S&P, Best Rate R&SA Debt
Standard & Poor’s Ratings Services and A.M. Best Co. have both issued bulletins concerning the proposed perpetual fixed-/floating-rate sterling-denominated subordinated notes to be issued by U.K.-based non-life insurer Royal & Sun Alliance Insurance Group PLC..
S&P assigned its “BBB” long-term junior subordinated debt rating, and also noted that the debt is guaranteed by R&SA’s subsidiary, Royal & Sun Alliance Insurance PLC (R&SAIP; rated ‘A-‘ / Stable outlook).
Best assigned an equivalent “bbb-” rating, and also indicated that the outlook is stable.
S&P said: “The rating on the notes, which is subject to confirmation following the receipt of final documentation, reflects their equity-like characteristics, including their perpetual tenor, the subordination of bondholders to policyholders and senior creditors, and the interest-deferral features.
“The notes are expected to qualify as Innovative Tier 1 capital under the U.K. Financial Services Authority’s regime, and as Category 2 (‘strong’) capital under Standard & Poor’s own, recently announced hybrid capital classification system.
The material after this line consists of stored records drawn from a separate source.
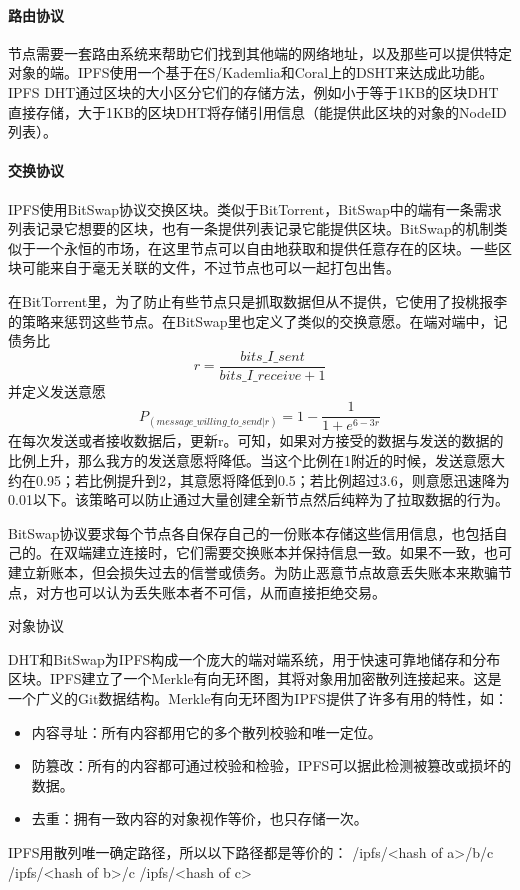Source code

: \documentclass{ctexart}
\begin{document}
\paragraph{路由协议}
节点需要一套路由系统来帮助它们找到其他端的网络地址，以及那些可以提供特定对象的端。IPFS使用一个基于在S/Kademlia和Coral上的DSHT来达成此功能。IPFS DHT通过区块的大小区分它们的存储方法，例如小于等于1KB的区块DHT直接存储，大于1KB的区块DHT将存储引用信息（能提供此区块的对象的NodeID列表）。
\paragraph{交换协议}
IPFS使用BitSwap协议交换区块。类似于BitTorrent，BitSwap中的端有一条需求列表记录它想要的区块，也有一条提供列表记录它能提供区块。BitSwap的机制类似于一个永恒的市场，在这里节点可以自由地获取和提供任意存在的区块。一些区块可能来自于毫无关联的文件，不过节点也可以一起打包出售。

在BitTorrent里，为了防止有些节点只是抓取数据但从不提供，它使用了投桃报李的策略来惩罚这些节点。在BitSwap里也定义了类似的交换意愿。在端对端中，记债务比
\[
r = \frac{bits\_I\_sent}{bits\_I\_receive+1}
\]并定义发送意愿
\[ P_{(message\_willing\_to\_send|r)} = 1 - \frac{1}{1+e^{6-3r}}
\]
在每次发送或者接收数据后，更新r。可知，如果对方接受的数据与发送的数据的比例上升，那么我方的发送意愿将降低。当这个比例在1附近的时候，发送意愿大约在0.95；若比例提升到2，其意愿将降低到0.5；若比例超过3.6，则意愿迅速降为0.01以下。该策略可以防止通过大量创建全新节点然后纯粹为了拉取数据的行为。

BitSwap协议要求每个节点各自保存自己的一份账本存储这些信用信息，也包括自己的。在双端建立连接时，它们需要交换账本并保持信息一致。如果不一致，也可建立新账本，但会损失过去的信誉或债务。为防止恶意节点故意丢失账本来欺骗节点，对方也可以认为丢失账本者不可信，从而直接拒绝交易。

对象协议

DHT和BitSwap为IPFS构成一个庞大的端对端系统，用于快速可靠地储存和分布区块。IPFS建立了一个Merkle有向无环图，其将对象用加密散列连接起来。这是一个广义的Git数据结构。Merkle有向无环图为IPFS提供了许多有用的特性，如：
\begin{itemize}
	\item 内容寻址：所有内容都用它的多个散列校验和唯一定位。
	\item 防篡改：所有的内容都可通过校验和检验，IPFS可以据此检测被篡改或损坏的数据。
	\item 去重：拥有一致内容的对象视作等价，也只存储一次。
\end{itemize}
IPFS用散列唯一确定路径，所以以下路径都是等价的：
/ipfs/<hash of a>/b/c
/ipfs/<hash of b>/c
/ipfs/<hash of c>
\end{document}
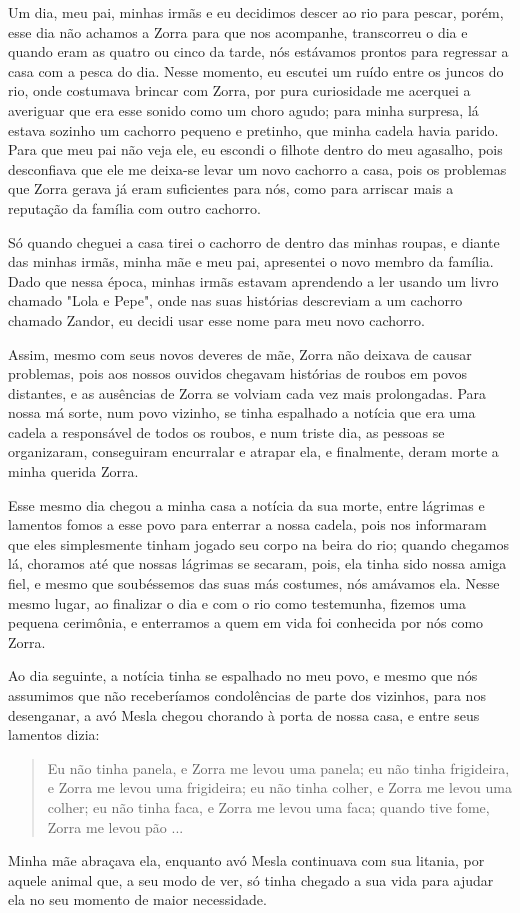 Um dia, meu pai, minhas irmãs e eu decidimos descer ao rio para pescar, porém, esse dia não achamos a Zorra para que nos acompanhe, transcorreu o dia e quando eram as quatro ou cinco da tarde, nós estávamos prontos para regressar a casa com a pesca do dia. Nesse momento, eu escutei um ruído entre os juncos do rio, onde costumava brincar com Zorra, por pura curiosidade me acerquei a averiguar que era esse sonido como um choro agudo; para minha surpresa, lá estava sozinho um cachorro pequeno e pretinho, que minha cadela havia parido.  
Para que meu pai não veja ele, eu escondi o filhote dentro do meu agasalho, pois desconfiava que ele me deixa-se levar um novo cachorro a casa, pois os problemas que Zorra gerava já eram suficientes para nós, como para arriscar mais a reputação da família com outro cachorro.


Só quando cheguei a casa tirei o cachorro de dentro das minhas roupas, e diante das minhas irmãs, minha mãe e meu pai, apresentei o novo membro da família. Dado que nessa época, minhas irmãs estavam aprendendo a ler usando um livro chamado "Lola e Pepe", onde nas suas histórias descreviam a um cachorro chamado Zandor, eu decidi usar esse nome para meu novo cachorro. 

Assim, mesmo com seus novos deveres de mãe, Zorra não deixava de causar problemas, pois aos nossos ouvidos chegavam histórias de roubos em povos distantes, e as ausências de Zorra se volviam cada vez mais prolongadas.
Para nossa má sorte, num povo vizinho, se tinha espalhado a notícia que era uma cadela a responsável de todos os roubos, e num triste dia, as pessoas se organizaram, conseguiram encurralar e atrapar ela, e finalmente, deram morte a minha querida Zorra.

Esse mesmo dia chegou a minha casa a notícia da sua morte, entre lágrimas e lamentos fomos a esse povo para enterrar a nossa cadela, pois nos informaram que eles simplesmente tinham jogado seu corpo na beira do rio; quando chegamos lá, choramos até que nossas lágrimas se secaram, pois, ela tinha sido nossa amiga fiel, e mesmo que soubéssemos das suas más costumes, nós amávamos ela.
Nesse mesmo lugar, ao finalizar o dia e com o rio como testemunha, fizemos uma pequena cerimônia, e enterramos a quem em vida foi conhecida por nós como Zorra.

Ao dia seguinte, a notícia tinha se espalhado no meu povo, e mesmo que nós assumimos que não receberíamos condolências de parte dos vizinhos, para nos desenganar, a avó Mesla chegou chorando à porta de nossa casa, e entre seus lamentos dizia:
\begin{quotation}
Eu não tinha panela, e Zorra me levou uma panela; 
eu não tinha frigideira, e Zorra me levou uma frigideira; 
eu não tinha colher, e Zorra me levou uma colher;
eu não tinha faca, e Zorra me levou uma faca;
quando tive fome, Zorra me levou pão ...  
\end{quotation}
Minha mãe abraçava ela, enquanto avó Mesla continuava com sua litania, por aquele animal que, a seu modo de ver, só tinha chegado a sua vida para ajudar ela no seu momento de maior necessidade.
The proceeds received by R&SA will be used to partially refinance its outstanding obligations in respect of its $500 million 8.95 percent junior subordinated notes dated Oct. 15, 2029.”
Best explained: “The notes will rank pari passu with R&SA’s most senior-ranking non-cumulative preference shares and, as such, will rank junior to existing subordinated debt. The proceeds of this issue will be used to partially refinance existing subordinated notes, and equity credit will be given in the overall quantitative assessment of R&SA’s risk-based capitalization in line with A.M. Best’s guidelines.”
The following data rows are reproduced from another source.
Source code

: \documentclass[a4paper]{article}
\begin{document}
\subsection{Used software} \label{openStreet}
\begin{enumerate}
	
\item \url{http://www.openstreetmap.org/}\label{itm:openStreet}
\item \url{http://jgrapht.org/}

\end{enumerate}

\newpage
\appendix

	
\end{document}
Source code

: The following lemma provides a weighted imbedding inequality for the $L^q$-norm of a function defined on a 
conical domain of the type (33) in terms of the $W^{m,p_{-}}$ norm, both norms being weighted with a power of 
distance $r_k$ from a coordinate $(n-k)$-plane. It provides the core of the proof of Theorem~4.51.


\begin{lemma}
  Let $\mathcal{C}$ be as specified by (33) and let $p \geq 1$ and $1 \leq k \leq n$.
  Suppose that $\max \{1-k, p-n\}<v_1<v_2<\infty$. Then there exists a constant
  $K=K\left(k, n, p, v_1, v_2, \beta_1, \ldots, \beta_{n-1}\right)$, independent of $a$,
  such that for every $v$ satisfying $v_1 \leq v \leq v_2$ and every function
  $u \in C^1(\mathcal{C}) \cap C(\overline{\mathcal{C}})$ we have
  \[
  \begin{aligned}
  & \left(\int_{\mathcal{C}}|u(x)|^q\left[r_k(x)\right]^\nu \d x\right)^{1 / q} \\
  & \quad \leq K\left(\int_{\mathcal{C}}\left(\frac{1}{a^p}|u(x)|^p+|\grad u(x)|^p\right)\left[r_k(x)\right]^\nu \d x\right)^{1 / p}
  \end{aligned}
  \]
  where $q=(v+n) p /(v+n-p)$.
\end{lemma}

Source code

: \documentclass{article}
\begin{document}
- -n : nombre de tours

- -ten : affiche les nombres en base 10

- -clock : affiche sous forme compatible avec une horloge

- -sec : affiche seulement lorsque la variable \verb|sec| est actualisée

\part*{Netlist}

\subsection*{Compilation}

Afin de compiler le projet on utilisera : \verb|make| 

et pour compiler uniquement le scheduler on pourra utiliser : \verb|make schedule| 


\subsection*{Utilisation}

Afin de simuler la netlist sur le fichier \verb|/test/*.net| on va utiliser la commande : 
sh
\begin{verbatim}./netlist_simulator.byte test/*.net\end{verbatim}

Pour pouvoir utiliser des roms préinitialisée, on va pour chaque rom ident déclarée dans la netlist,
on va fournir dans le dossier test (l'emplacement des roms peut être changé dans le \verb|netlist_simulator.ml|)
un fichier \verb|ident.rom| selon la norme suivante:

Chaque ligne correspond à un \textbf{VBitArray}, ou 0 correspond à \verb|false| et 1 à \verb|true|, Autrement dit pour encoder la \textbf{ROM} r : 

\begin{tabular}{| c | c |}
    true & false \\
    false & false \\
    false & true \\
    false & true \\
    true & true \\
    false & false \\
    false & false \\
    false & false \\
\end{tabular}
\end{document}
S&P made a similar analysis and indicated that the “notes are expected to be callable after a minimum 10-year period, and on every interest payment date thereafter. It is Standard & Poor’s expectation that the funds raised will remain a long-term feature of R&SA’s capital structure. The annual fixed coupons on the notes will be reset at the first call date. If not called, then the interest rate margin will step up by 100 basis points. As long as the notes continue to qualify as solvency capital for regulatory purposes, R&SA has the ability to defer interest payments at its discretion. Any deferred interest may only be satisfied via a stock settlement mechanism. The ‘A-‘ long-term counterparty credit rating on the guarantor, R&SAIP, reflects the group’s track record of successful execution of strategy, strong competitive position, and the expected continuation of its recent strong operating performance.”
S&P noted, however, that these positive factors are partially offset “by the group’s good (but not strong) capitalization and the potential for adverse reserve development, as well as R&SA’s poor historical operating performance and somewhat constrained financial flexibility.”